▶ WHAT IS REQUIRED
Go through the records below and return each line that has "مساله" in it.

Stored data:
___

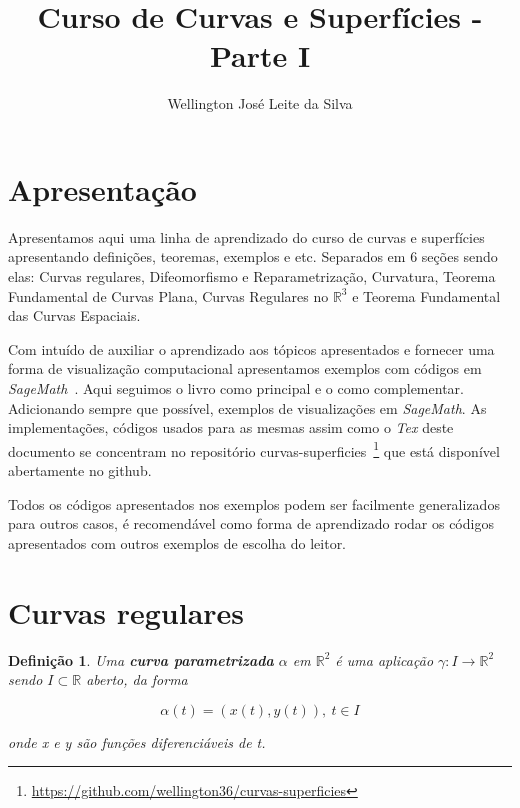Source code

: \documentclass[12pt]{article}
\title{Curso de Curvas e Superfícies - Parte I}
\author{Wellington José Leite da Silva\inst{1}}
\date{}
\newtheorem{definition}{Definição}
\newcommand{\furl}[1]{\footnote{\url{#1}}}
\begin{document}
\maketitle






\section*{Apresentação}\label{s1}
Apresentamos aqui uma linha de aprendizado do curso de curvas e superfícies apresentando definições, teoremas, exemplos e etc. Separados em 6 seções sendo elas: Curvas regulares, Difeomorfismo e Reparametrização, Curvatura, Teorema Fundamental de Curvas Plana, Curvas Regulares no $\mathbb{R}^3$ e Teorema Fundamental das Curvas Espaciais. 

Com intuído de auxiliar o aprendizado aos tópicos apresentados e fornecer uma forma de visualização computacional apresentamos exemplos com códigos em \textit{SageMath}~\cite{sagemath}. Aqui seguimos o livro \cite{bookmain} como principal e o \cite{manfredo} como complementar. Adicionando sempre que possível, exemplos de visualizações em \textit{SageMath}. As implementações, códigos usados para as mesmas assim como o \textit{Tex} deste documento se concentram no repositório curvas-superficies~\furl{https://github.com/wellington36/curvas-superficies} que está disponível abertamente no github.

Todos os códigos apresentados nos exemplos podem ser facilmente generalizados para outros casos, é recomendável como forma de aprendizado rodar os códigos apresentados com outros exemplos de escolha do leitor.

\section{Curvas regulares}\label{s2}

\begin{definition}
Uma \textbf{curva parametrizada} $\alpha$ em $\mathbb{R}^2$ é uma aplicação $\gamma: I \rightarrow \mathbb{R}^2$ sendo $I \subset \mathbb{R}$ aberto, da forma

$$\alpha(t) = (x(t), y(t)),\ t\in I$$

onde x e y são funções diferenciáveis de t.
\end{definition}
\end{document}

___

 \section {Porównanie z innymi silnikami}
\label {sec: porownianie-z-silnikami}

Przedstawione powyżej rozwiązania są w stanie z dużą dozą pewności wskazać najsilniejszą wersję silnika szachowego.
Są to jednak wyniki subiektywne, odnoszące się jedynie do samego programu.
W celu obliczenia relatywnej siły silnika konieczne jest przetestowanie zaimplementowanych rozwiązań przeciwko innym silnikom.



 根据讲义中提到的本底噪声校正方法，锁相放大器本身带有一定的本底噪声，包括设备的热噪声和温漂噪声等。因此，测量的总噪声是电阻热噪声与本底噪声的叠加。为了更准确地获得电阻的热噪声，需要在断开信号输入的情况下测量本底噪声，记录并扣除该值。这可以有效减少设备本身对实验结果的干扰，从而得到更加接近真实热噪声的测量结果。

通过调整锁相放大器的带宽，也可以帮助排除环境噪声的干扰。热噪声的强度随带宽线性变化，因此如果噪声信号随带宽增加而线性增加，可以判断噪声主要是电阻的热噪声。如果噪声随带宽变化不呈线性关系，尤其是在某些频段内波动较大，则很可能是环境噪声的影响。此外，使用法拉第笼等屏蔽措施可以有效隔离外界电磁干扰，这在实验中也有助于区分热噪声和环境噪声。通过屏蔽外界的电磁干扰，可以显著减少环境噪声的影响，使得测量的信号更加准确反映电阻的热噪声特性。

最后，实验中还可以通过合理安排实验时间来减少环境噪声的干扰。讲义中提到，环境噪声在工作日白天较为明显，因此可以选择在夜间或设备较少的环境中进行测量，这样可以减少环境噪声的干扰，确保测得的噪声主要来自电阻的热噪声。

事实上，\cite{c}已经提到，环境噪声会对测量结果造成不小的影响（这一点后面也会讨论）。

___

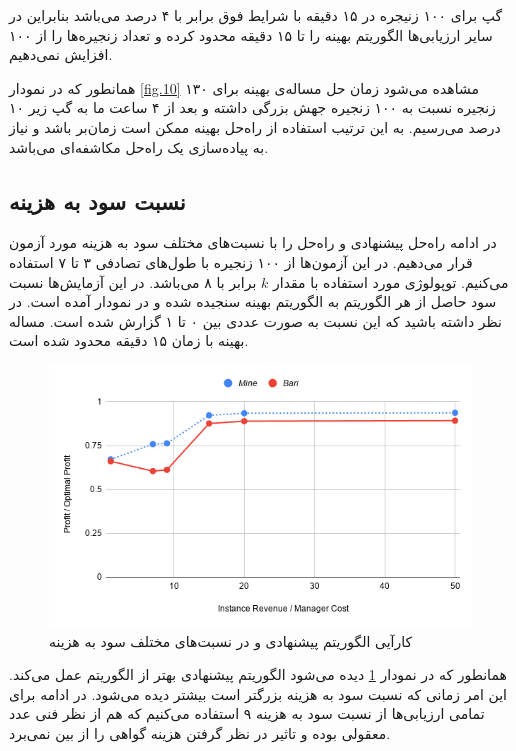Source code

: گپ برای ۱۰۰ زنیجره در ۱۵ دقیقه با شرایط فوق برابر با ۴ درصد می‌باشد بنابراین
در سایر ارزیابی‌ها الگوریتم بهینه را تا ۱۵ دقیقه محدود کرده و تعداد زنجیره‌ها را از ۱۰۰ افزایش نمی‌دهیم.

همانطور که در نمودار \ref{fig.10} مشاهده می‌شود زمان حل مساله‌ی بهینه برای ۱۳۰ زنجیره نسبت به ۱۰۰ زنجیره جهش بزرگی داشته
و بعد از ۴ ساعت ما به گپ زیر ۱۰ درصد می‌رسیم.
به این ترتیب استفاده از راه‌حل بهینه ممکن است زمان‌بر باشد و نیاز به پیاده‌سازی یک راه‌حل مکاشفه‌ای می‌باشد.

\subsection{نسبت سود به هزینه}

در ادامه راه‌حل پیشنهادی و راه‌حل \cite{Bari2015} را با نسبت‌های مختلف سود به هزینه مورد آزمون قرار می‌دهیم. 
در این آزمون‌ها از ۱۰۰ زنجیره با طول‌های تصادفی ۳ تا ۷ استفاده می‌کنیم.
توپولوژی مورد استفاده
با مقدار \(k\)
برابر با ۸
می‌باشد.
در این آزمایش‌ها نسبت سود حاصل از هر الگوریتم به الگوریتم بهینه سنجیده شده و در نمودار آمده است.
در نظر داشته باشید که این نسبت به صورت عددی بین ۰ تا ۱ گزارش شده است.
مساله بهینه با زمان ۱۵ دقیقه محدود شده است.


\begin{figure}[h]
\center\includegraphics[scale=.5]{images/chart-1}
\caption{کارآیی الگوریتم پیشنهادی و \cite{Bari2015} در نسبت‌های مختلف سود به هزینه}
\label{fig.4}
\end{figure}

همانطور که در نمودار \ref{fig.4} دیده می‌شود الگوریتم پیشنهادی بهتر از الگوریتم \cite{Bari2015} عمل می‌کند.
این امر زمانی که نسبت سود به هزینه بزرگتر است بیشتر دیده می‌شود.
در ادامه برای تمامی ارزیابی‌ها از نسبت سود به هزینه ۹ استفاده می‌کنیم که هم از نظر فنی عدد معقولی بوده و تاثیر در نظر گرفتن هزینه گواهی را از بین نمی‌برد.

___

▶ SOLUTION TO THE EXERCISE
همانطور که در نمودار \ref{fig.10} مشاهده می‌شود زمان حل مساله‌ی بهینه برای ۱۳۰ زنجیره نسبت به ۱۰۰ زنجیره جهش بزرگی داشته
مساله بهینه با زمان ۱۵ دقیقه محدود شده است.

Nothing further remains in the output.